Required work:
Reproduce the entries below exactly, but only from the line containing "1. **Time-Saving**: Quickly" to the line containing "4. **Financial Insights**: Stay", inclusive.

Data to process:

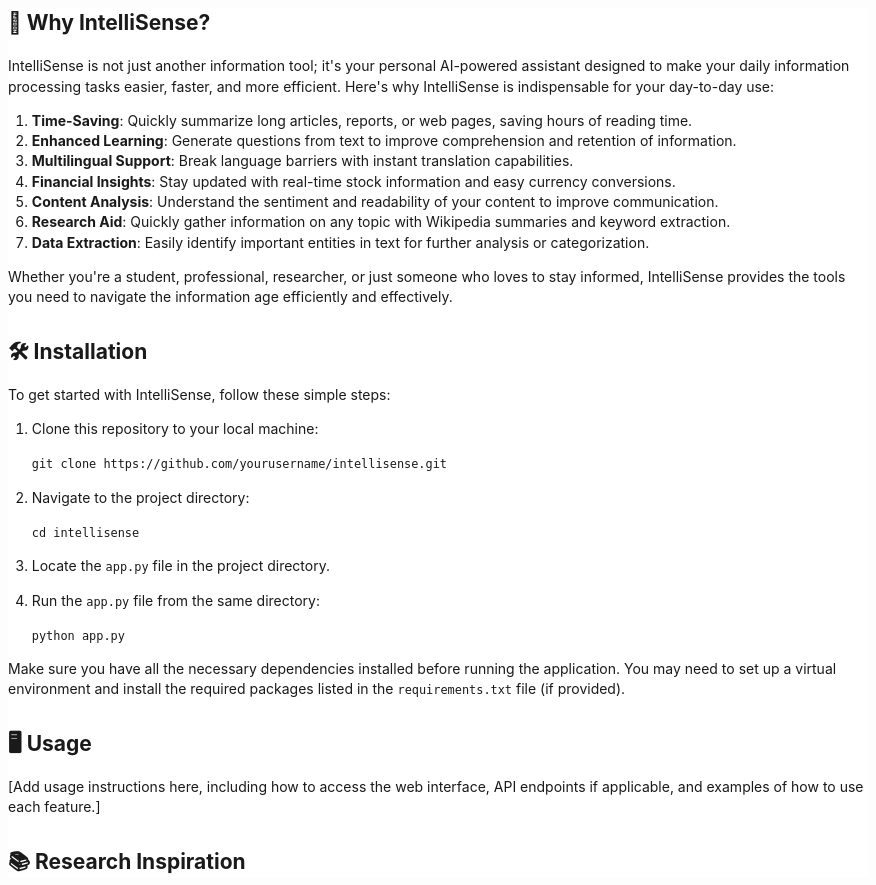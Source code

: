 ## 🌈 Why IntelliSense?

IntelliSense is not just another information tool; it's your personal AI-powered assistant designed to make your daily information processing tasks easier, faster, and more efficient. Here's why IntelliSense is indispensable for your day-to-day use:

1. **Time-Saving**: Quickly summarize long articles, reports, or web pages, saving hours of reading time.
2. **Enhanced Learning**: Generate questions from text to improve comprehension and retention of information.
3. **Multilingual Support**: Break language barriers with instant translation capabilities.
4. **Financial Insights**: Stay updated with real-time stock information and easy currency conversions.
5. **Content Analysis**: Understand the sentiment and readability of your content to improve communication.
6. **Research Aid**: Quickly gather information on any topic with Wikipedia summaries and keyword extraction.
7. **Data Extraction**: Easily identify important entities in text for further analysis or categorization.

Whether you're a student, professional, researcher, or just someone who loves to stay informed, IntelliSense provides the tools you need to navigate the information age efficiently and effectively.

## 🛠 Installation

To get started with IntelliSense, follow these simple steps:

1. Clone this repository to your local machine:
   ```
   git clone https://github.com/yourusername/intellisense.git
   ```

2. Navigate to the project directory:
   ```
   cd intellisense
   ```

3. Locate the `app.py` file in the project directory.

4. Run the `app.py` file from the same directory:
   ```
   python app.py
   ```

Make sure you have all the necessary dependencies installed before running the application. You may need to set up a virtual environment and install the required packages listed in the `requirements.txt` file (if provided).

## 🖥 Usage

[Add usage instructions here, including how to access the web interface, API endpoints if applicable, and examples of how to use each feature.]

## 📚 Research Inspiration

--

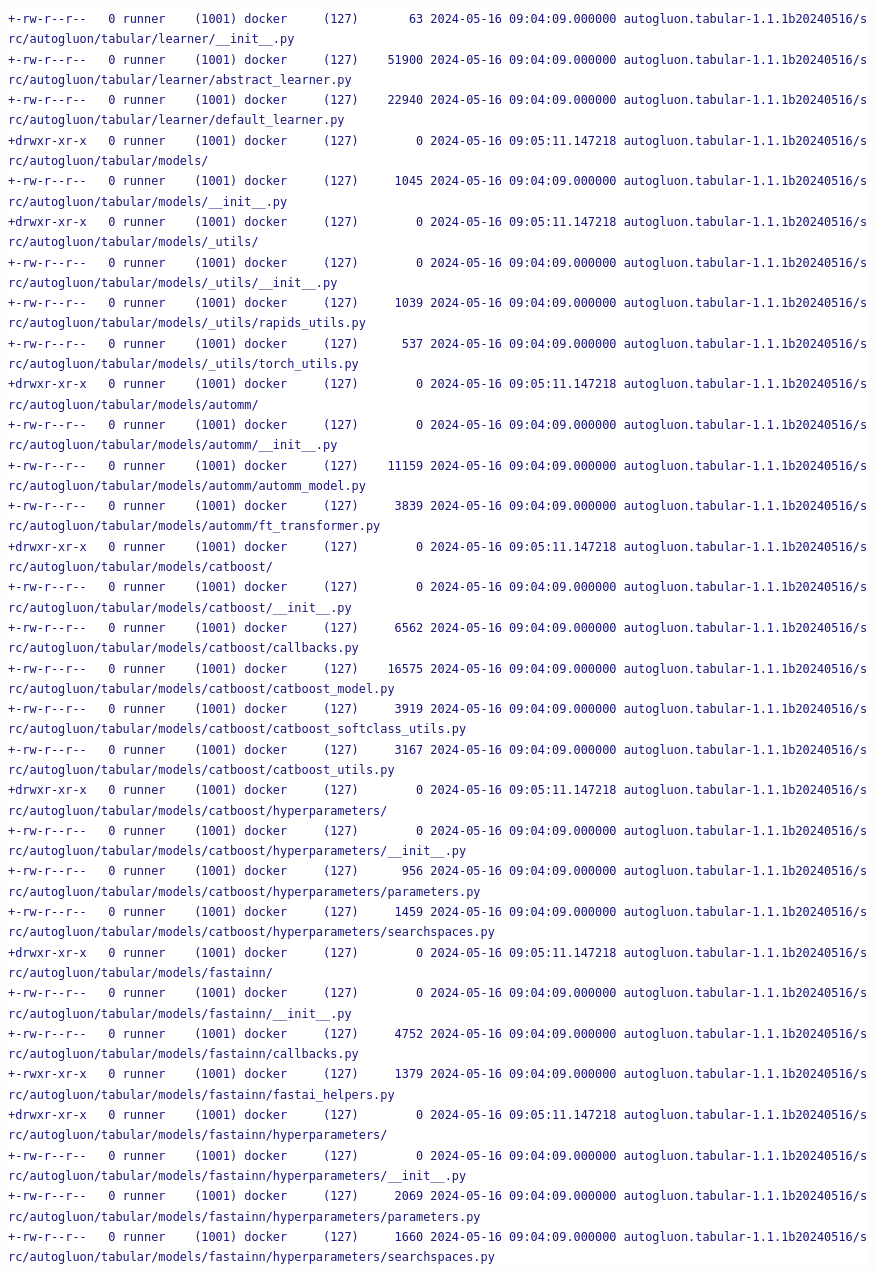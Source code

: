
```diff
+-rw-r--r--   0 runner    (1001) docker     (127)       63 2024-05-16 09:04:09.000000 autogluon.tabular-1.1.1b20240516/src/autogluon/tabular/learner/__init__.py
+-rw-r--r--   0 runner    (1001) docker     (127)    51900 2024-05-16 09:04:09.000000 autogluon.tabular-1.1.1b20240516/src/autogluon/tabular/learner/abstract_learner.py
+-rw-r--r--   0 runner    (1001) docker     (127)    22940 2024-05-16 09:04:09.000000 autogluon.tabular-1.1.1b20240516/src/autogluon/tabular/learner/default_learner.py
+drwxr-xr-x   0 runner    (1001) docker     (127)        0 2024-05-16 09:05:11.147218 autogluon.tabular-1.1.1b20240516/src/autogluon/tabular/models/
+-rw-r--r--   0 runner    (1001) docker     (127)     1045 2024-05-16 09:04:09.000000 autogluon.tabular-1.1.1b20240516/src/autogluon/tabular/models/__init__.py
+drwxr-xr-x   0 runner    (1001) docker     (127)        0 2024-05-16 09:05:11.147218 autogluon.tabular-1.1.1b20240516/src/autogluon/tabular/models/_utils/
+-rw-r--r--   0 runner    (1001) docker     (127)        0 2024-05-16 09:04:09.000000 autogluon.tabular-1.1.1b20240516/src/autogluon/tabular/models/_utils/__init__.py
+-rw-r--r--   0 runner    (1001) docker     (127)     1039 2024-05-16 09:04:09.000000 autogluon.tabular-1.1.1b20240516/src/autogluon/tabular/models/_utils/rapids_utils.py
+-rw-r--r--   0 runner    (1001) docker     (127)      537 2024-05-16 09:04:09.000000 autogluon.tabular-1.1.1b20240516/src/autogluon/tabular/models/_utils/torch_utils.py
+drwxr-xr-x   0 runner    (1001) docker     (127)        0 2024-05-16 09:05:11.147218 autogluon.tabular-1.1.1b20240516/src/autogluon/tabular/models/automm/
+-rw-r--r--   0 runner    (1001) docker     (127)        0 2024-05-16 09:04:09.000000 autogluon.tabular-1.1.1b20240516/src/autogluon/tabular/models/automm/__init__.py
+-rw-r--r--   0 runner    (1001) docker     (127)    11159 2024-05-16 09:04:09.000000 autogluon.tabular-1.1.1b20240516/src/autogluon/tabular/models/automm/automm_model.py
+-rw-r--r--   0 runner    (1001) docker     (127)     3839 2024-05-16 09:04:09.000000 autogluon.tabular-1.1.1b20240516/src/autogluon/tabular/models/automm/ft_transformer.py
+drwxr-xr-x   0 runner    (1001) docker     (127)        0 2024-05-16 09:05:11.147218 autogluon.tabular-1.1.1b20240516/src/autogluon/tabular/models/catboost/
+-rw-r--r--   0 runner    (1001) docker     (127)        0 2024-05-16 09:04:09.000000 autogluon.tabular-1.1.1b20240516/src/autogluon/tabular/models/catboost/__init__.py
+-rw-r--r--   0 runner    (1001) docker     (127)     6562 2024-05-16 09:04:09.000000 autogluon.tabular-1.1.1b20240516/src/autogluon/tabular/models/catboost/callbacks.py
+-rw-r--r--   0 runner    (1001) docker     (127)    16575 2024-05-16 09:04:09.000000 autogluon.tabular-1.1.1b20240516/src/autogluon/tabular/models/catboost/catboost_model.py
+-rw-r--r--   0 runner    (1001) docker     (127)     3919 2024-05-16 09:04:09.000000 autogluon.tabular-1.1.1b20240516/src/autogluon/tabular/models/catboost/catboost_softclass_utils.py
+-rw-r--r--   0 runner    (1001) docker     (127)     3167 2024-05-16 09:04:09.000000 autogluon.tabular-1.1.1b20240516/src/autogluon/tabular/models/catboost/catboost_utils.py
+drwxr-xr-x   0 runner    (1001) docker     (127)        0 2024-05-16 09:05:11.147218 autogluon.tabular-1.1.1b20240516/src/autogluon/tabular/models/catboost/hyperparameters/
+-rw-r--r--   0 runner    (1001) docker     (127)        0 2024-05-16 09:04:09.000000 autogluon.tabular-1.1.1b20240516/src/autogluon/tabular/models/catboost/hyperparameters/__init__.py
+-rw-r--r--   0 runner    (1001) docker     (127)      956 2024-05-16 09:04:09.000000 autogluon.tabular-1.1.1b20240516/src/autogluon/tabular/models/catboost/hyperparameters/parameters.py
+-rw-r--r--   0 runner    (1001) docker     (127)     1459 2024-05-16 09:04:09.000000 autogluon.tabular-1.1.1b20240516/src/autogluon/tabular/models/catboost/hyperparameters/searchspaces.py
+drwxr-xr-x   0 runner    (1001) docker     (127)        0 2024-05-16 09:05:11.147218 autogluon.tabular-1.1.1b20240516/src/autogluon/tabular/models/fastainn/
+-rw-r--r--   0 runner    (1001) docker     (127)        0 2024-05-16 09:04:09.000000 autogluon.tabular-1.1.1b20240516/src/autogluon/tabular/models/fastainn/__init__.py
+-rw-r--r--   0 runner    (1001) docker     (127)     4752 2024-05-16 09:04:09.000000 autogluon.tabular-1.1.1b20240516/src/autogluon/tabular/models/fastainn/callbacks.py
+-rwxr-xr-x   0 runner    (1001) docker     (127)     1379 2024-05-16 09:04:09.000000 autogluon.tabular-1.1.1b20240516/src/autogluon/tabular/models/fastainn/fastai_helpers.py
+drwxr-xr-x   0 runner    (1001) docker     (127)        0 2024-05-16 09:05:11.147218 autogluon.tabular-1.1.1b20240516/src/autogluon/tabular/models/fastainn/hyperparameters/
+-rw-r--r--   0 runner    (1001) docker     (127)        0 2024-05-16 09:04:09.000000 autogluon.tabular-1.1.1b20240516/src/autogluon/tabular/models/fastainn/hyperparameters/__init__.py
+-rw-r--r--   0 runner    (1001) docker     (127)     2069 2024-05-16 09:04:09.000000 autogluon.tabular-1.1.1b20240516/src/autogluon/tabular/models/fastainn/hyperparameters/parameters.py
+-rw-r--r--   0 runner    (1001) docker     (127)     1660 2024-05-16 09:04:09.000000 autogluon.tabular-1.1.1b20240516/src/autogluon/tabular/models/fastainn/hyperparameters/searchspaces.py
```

Exercise answer:
1. **Time-Saving**: Quickly summarize long articles, reports, or web pages, saving hours of reading time.
2. **Enhanced Learning**: Generate questions from text to improve comprehension and retention of information.
3. **Multilingual Support**: Break language barriers with instant translation capabilities.
4. **Financial Insights**: Stay updated with real-time stock information and easy currency conversions.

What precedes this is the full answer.